セイリンが声をかけると、ハルドが珈琲を淹れてくれて、ディオンとラドが皆の前へと運んでいった。

「頂きます!」

元気なテルと、嬉しそうなリティアの声が重なれば、誰もが目を細めて微笑ましそうに、向かい合って食事をする2人を眺める。先にサラダを小さな口に運ぶリティアと対照的に、テルはバジルソースがかかったグリルチキンに豪快にかぶりついて肉汁を溢す。

「いやー、しかし。何でラド先生を勝手に死なせちゃったの?」

「昨日の夕方から戦闘続きで泥のように眠っていただけでしたのに、本当に驚きました。」

わざわざこの話題を振ってくる教師達は、結構たちが悪いのではと考えてしまう。肉を喉に詰まらせそうになったテルは、リティアに背中を擦ってもらい、ソラは自分の意見を変える気はないようで食ってかかり、

「こちらは幼い頃から何度も死に目に会ってきているのです。あれは間違えなく」

「ソラ、そろそろやめるべきです。無呼吸症で息をしてない可能性はありますが、目の前にラド先生は生きておられるのですよ。」

ディオンに諭されて、むくれながらパンを口に放り込む。ライ麦パンのスライスでレタスやトマトをセルフサンドイッチにしてもぐもぐと食べるハルドが、自分でこの話題を振っておきながら、話に入っていないリティアに声をかける。

「リティはそろそろ眠いのではないの?」

「え?元々、日が昇る前から起きる生活をしていたので、全然眠くないですよ。この後、ラド先生のご都合がよろしければご指導お願いしたいですし。」

ぱくんとチキンを食べたリティアが、珈琲を飲んでいるラドへ軽く頭を下げると、ハルドは頭を抱えた。

「あー…」

「何人も教えられないので、リティア君だけですよ、では後ほど暴漢対策しましょうか。」

他の生徒は教えないと釘を刺しながら、爽やかな笑みを振りまくラドに、テルの口がぽかんと開いて噛み切ったチェダーチーズを皿の上に落とす。

「暴漢対策って何するの!?」

「体術を習わせてもらう約束しているのです!」

やる気満々で拳を軽く持ち上げるリティアに、セイリンも瞬きの回数が心なしか増える。

「リティが体術…」

「センスは良いと思いますから頑張って下さい。」

ディオンに関しては大きく頷いて、リティアを応援している。

「…いつ勉強するんだ?」

「寝る前までにします!」

ソラからの素朴な疑問には、子どもが親に言うくらいの曖昧な答えを返すリティア。ソラの気持ちもよく分かるセイリンは、

「ま、まあ、この後、調合室で勉強して良いですよね?」

とりあえずハルドに確認を取ると、勿論と快諾した。


 授業で分からなかったことを分かる人に質問することから始まり、中間テスト対策を少しだけやったら、食堂の夕食配膳の時間になった。各自、持ってきたノートをバッグへと仕舞えば、長らく教室を空けていたハルドが帰ってくる。
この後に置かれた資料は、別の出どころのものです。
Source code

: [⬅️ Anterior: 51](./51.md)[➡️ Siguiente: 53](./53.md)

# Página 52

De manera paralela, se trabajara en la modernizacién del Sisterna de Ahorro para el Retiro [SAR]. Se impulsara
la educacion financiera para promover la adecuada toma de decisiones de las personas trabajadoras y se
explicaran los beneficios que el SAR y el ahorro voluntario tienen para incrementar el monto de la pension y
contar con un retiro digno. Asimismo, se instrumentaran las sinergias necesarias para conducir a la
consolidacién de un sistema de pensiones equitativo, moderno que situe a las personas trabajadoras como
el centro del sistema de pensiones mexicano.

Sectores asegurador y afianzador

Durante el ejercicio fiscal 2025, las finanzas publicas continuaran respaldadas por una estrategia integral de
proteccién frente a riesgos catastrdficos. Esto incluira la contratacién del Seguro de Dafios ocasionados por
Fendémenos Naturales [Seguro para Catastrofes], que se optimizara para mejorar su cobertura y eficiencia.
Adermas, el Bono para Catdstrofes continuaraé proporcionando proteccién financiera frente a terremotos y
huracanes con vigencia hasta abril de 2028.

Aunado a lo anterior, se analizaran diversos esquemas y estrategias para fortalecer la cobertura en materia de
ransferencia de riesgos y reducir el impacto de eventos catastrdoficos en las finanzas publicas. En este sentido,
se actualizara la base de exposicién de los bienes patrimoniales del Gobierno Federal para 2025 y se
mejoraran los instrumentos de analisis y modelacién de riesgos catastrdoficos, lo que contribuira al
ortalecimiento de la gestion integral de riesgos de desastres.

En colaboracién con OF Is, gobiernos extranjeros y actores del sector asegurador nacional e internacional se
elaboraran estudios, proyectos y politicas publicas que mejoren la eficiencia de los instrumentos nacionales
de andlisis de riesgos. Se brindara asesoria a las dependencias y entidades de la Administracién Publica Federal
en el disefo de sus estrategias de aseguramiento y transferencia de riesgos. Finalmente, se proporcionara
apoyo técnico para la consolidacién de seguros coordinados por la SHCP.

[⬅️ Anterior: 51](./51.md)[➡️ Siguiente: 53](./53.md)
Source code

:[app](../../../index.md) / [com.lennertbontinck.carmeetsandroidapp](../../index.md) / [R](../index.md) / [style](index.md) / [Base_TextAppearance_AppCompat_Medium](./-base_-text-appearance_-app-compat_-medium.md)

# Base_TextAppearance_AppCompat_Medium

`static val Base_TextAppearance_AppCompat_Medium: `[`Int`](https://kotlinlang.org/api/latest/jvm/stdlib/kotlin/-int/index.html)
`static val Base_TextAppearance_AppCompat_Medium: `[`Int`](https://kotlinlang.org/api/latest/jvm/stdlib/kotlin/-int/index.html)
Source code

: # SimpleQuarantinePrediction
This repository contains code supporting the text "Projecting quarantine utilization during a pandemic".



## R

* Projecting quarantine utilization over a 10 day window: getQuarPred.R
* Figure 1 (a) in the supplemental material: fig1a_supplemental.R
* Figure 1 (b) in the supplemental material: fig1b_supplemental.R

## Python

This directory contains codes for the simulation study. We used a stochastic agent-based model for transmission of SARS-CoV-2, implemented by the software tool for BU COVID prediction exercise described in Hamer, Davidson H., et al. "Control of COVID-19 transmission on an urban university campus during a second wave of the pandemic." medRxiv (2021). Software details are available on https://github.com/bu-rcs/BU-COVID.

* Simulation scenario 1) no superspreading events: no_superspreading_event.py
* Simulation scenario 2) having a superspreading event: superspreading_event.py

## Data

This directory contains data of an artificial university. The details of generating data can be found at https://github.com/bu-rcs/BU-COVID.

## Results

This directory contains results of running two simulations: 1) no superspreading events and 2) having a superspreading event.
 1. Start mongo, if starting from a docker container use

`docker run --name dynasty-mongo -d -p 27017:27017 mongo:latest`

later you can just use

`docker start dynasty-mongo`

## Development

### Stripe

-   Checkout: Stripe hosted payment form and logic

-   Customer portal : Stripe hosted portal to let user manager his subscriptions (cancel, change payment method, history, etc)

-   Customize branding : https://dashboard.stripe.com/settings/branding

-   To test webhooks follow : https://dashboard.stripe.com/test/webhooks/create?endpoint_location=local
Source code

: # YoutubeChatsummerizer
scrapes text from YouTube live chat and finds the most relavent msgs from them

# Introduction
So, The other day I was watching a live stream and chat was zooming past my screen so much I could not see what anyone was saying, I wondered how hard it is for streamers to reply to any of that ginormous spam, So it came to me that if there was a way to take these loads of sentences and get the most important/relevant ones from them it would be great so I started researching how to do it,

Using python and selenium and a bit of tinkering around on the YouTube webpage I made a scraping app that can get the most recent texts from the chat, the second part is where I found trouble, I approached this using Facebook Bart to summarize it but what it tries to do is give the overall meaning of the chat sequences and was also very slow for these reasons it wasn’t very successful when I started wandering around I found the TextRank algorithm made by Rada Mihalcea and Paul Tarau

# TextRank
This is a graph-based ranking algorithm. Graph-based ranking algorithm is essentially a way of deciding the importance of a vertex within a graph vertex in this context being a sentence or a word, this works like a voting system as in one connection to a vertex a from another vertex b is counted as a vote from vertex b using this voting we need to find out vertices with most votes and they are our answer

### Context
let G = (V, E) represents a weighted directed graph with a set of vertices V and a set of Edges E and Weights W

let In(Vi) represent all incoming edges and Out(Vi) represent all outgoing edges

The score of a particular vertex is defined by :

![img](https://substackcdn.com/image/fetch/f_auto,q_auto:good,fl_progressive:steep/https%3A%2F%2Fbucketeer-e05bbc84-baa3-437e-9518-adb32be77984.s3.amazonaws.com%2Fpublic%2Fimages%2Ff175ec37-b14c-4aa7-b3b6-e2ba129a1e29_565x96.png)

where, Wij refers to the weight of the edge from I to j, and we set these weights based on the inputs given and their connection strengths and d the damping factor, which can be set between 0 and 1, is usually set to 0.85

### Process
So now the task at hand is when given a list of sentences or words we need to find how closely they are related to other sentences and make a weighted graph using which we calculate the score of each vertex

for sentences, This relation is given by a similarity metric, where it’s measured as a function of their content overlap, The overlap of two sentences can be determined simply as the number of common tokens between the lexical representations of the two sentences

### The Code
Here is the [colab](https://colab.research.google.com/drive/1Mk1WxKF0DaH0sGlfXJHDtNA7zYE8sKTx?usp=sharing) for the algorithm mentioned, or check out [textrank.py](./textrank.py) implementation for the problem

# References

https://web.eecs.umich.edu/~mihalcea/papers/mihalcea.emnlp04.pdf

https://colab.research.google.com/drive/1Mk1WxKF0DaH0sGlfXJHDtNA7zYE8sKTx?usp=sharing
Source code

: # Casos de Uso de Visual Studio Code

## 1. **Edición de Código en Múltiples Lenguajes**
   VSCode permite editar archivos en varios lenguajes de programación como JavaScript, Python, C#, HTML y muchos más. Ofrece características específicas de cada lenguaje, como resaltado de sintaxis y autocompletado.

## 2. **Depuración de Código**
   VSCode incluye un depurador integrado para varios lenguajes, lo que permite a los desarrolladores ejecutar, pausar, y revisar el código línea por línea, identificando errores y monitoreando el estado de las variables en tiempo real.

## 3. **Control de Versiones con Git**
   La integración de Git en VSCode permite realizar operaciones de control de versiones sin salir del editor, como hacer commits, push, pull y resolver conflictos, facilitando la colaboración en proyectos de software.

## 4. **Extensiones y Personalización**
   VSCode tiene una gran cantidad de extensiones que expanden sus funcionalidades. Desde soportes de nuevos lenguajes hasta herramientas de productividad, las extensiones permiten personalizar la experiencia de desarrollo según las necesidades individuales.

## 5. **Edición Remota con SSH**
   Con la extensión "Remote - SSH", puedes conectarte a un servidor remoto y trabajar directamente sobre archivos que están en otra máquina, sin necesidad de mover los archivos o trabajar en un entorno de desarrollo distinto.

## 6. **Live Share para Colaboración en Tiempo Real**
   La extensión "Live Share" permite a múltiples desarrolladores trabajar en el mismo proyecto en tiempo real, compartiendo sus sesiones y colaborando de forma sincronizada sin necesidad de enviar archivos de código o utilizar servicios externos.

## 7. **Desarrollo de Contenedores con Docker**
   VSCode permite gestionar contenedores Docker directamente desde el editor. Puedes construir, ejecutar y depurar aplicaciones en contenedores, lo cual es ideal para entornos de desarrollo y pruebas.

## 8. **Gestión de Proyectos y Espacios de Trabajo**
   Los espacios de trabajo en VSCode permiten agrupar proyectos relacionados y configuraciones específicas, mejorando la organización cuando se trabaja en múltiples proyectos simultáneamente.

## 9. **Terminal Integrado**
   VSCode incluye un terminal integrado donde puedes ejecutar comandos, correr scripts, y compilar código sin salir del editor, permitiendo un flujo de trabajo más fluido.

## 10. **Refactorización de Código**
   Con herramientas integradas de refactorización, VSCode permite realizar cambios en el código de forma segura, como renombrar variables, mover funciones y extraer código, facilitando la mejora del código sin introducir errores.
「お疲れ様ー。アギー君も落ち着いたから寮に戻ってもらったよ。」

「ありがとうございます。また明日の放課後もお借りします。」

誰よりも先にソラが深々と礼をし、セイリン達もそれに続くと、ハルドが良い笑顔を作る。

「うんうん、勉強をしっかりとやるならどうぞ。」

「先生、週末はどこに行きますか?」

誰も挙手しろと言っていないが、元気よく手を上げて質問するテルに、ハルドの片眉が若干下がったように見える。

「うーん、今回はどこも行かないで勉強会が良いかな。倒せなかった魔獣がまだ近郊を闊歩していても危ないからね。」

「セイリンさん、弔い合戦は駄目だからね!」

ハルドの魔獣の言葉に目がカッと開いたテルが、バッグを落としてセイリンの手を跡が残りそうなほど強く握ってきたので、それ以上の力で振り払う。

「何も弔うものがないだろう!」

「ほらほら、帰りましょう。ハルド先生、朝からお疲れ様でした。」

金剛ファルシオンを背負ったままで肩を竦めたディオンが、テルの荷物を代わりに拾い上げて当人の顔の前に付き出すと、

「ああ、ディオン君もお疲れ様。やはり君に金剛剣を渡して正解だと思うよ。」

「勿体ないお言葉です!」

1人抜きん出て背の高いディオンの頭を、彼より身長の低いハルドが軽く撫でた。勿論、テルもハルドに頭を突き出して、ついでに撫でてもらう。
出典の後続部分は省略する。